◆ **EXERCISE REQUIREMENTS**: All lines below containing "tabular" are to be listed.

◆ **STUDY MATERIAL**:
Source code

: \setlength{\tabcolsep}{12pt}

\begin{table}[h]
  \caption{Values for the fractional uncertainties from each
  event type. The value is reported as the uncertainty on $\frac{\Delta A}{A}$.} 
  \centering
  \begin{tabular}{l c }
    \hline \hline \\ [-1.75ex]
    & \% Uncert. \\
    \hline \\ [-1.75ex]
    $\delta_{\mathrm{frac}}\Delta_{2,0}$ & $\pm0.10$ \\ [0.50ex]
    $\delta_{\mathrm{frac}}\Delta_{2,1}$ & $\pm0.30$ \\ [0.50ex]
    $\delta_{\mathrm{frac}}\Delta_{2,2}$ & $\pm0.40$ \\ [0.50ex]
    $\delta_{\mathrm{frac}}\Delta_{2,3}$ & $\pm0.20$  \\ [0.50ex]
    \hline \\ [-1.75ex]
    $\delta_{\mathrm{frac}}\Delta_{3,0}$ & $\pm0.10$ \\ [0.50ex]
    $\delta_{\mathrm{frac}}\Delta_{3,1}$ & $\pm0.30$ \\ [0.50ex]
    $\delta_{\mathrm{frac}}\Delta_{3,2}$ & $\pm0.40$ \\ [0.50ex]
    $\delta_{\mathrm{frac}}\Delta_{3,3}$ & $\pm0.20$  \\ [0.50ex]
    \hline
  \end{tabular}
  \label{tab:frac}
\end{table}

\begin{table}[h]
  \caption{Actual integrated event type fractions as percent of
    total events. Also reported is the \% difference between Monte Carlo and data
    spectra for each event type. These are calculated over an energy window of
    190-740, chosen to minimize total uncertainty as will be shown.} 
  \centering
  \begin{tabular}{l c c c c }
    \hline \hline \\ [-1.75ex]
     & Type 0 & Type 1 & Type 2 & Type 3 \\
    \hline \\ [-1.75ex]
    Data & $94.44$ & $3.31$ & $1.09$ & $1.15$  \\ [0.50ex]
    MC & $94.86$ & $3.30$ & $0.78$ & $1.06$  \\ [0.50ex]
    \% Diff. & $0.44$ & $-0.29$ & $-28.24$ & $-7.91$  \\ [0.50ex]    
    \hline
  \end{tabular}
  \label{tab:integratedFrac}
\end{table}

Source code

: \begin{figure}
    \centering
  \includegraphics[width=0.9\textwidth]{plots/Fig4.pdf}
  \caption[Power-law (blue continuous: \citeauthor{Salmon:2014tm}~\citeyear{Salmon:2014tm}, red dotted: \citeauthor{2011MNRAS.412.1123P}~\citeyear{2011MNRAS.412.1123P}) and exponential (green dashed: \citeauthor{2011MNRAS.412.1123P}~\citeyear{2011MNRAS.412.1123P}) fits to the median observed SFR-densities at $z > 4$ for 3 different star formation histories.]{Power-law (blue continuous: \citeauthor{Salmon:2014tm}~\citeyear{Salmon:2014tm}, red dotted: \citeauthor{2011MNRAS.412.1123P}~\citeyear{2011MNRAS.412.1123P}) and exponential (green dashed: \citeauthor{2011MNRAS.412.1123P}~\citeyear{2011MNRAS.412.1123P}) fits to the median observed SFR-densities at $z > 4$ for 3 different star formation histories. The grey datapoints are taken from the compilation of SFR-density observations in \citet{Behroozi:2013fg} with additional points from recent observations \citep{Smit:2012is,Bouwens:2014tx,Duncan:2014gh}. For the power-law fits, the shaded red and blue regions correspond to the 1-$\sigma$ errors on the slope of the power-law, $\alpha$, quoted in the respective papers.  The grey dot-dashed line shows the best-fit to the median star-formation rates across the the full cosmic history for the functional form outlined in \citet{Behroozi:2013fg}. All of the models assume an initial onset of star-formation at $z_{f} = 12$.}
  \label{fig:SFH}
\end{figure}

◆ **RESULT**:
  \begin{tabular}{l c }
  \end{tabular}
  \begin{tabular}{l c c c c }
  \end{tabular}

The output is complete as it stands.